The average annual income for Brooklyn homeowners was $83,737, the third highest in the city, but they spent $31,908 on housing costs a year. Renters didn't fare much better with the average spending $15,144, the third highest in the city, but only earning $40,128.

StreetEasy's study found that Manhattanites had the highest rents and mortgage payments, but they earned 46 percent above the median income for the rest of the city.

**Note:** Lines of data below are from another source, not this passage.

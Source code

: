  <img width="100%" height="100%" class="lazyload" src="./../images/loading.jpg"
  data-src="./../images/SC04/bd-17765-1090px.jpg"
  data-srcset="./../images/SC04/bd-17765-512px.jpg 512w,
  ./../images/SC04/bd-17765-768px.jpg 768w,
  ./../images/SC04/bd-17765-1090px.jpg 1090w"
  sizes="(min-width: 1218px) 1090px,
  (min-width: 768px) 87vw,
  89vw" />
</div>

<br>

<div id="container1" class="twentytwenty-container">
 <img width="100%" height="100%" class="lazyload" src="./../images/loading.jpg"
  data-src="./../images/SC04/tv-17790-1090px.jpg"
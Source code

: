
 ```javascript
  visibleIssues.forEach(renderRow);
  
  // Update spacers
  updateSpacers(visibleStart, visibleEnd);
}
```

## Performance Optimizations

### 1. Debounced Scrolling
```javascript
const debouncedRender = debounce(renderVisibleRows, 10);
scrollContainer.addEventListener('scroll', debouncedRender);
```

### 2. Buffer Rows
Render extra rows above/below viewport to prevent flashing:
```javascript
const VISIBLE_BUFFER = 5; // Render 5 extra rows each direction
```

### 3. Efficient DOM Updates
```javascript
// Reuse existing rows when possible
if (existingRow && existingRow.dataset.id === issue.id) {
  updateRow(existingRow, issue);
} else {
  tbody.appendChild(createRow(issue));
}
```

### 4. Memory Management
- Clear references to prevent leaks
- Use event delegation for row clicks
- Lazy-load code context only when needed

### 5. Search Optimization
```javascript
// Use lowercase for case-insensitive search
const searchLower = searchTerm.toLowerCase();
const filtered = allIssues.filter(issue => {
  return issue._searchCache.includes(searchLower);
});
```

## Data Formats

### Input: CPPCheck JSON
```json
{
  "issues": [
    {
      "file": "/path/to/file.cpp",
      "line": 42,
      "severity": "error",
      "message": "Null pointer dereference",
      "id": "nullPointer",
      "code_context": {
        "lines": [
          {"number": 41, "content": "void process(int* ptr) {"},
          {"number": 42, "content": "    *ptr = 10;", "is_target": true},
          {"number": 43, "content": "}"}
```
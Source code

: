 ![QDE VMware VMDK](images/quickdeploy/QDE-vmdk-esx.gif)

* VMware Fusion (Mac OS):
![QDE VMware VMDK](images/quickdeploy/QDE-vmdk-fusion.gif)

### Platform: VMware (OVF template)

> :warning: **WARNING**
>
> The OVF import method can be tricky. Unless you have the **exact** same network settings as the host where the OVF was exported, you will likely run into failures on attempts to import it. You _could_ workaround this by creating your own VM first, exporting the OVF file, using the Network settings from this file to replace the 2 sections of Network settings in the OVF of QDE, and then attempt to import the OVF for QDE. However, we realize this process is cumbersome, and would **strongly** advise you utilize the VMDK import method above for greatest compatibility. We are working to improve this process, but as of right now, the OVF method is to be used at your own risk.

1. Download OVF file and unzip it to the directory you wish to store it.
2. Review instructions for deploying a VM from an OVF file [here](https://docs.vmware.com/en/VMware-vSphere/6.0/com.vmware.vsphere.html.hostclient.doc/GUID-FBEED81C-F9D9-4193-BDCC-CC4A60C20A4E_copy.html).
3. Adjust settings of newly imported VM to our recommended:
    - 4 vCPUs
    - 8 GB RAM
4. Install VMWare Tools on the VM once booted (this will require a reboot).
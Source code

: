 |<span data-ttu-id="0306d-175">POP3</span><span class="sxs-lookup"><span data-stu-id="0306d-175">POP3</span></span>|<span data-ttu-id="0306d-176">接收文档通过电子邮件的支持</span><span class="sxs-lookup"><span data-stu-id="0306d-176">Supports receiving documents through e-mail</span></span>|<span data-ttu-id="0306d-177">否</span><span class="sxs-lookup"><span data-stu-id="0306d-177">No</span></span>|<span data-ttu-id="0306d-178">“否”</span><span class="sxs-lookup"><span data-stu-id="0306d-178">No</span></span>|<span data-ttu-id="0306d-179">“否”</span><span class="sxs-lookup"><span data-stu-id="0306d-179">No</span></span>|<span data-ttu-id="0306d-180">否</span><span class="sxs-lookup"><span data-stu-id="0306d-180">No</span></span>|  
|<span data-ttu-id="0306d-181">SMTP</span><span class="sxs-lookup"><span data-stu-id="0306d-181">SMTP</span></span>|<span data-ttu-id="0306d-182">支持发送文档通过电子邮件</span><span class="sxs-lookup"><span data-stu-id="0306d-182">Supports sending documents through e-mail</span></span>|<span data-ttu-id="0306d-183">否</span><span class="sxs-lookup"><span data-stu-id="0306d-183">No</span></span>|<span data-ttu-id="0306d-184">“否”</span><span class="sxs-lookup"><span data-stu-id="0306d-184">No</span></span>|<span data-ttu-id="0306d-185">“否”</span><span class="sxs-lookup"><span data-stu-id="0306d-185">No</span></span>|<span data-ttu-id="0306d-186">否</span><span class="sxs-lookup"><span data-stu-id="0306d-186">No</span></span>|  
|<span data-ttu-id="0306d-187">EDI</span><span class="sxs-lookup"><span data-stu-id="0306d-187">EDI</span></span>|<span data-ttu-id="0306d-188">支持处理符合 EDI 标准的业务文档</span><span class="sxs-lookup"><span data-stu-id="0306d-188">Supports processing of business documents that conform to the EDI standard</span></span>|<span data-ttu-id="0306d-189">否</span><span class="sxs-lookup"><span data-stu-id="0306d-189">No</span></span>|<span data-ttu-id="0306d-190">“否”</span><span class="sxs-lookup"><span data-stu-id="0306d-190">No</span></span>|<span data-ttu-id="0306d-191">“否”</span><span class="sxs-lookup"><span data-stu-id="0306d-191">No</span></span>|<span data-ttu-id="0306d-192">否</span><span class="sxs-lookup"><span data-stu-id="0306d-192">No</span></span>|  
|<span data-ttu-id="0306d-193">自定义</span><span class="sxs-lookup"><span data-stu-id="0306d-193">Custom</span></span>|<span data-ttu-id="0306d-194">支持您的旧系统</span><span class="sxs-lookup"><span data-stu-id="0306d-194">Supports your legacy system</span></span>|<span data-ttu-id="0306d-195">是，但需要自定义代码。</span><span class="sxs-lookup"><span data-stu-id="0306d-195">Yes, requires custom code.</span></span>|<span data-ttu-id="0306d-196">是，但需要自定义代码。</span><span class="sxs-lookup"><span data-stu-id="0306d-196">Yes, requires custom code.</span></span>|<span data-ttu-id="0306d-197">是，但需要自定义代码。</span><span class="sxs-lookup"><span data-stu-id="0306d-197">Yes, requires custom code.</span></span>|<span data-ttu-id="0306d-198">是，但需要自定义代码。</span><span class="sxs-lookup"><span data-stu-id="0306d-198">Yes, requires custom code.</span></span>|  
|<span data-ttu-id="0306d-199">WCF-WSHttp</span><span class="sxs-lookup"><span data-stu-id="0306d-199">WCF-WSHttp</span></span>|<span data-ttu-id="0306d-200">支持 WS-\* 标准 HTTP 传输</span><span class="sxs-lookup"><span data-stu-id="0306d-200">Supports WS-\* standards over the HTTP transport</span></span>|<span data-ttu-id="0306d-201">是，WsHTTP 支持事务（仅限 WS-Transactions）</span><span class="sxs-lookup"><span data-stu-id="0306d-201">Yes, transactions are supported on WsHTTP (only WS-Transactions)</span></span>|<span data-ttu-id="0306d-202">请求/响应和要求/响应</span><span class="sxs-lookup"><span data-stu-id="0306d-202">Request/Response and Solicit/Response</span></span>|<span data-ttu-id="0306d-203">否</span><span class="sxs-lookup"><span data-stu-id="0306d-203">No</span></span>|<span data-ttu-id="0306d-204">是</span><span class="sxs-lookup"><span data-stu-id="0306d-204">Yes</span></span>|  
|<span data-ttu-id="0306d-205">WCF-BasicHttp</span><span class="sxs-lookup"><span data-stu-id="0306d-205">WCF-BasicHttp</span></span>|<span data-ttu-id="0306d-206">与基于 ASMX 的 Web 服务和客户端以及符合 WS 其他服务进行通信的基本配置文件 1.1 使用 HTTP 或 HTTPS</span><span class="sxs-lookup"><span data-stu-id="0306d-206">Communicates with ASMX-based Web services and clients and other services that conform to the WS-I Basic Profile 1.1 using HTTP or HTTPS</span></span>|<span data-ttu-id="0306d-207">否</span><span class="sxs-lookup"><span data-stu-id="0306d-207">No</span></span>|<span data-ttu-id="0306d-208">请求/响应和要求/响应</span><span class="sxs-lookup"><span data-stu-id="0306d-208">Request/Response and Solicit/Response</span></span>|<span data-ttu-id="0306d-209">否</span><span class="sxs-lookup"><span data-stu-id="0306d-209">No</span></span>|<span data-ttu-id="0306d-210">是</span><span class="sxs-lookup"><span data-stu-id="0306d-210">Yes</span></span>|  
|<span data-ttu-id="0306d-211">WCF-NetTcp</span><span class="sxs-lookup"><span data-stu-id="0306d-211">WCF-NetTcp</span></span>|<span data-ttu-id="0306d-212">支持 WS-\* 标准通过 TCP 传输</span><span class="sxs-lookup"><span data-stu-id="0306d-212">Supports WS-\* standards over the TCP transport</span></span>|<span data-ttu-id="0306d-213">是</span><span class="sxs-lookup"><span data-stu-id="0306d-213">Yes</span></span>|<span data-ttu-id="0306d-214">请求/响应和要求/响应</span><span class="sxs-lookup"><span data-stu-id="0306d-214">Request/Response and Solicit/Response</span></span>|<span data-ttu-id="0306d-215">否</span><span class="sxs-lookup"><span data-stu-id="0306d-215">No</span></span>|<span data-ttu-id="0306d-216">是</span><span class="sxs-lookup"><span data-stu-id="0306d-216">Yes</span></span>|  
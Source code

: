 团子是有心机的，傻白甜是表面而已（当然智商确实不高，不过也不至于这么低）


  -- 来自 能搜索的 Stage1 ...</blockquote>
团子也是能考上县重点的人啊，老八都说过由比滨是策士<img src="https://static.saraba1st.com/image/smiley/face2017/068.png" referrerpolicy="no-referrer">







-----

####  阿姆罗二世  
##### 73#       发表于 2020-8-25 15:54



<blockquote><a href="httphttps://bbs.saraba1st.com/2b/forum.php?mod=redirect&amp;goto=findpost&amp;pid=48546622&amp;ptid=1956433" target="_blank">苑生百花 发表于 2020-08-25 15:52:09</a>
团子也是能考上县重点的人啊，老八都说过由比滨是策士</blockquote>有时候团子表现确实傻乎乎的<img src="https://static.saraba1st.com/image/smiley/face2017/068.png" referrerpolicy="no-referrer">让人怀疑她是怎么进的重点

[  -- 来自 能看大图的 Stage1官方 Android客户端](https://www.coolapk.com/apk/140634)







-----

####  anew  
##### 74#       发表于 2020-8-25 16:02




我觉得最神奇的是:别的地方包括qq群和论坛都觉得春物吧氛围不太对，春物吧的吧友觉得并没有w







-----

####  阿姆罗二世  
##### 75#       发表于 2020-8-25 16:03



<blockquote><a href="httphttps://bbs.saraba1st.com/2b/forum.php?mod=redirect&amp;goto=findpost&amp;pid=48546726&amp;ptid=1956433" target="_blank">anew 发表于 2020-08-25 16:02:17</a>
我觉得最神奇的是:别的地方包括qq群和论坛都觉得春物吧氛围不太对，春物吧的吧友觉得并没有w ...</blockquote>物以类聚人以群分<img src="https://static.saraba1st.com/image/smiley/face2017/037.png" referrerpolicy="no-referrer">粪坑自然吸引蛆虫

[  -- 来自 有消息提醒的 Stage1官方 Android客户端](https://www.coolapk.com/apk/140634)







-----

The average yearly housing cost for homeowners in the borough was $36,252 but they made $142,046 a year, only using 26 percent of it to live.

Renters in Manhattan made far less a year, $62,173, but only used 30 percent of it for housing, $18,900, the lowest in the city, according to the study.

Residents of the Bronx also dealt with high costs of living compared to the rest of the city with homeowners using 37 percent of their income a year and renters 45 percent, the analysis shows.

Renters in Staten Island have the second lowest incomes in the city, few rental units, and used 38 percent of housing costs a year, $14,292. Homeowners live much better with the second-highest average income, $94,177, and the second-lowest housing costs in the city, $28,752.

Middle-class residents have the best luck in Queens with housing costs closest to the citywide median than any other borough, the study found. Renters spend an average of 36 percent of their income to live, and homeowners using 37 percent.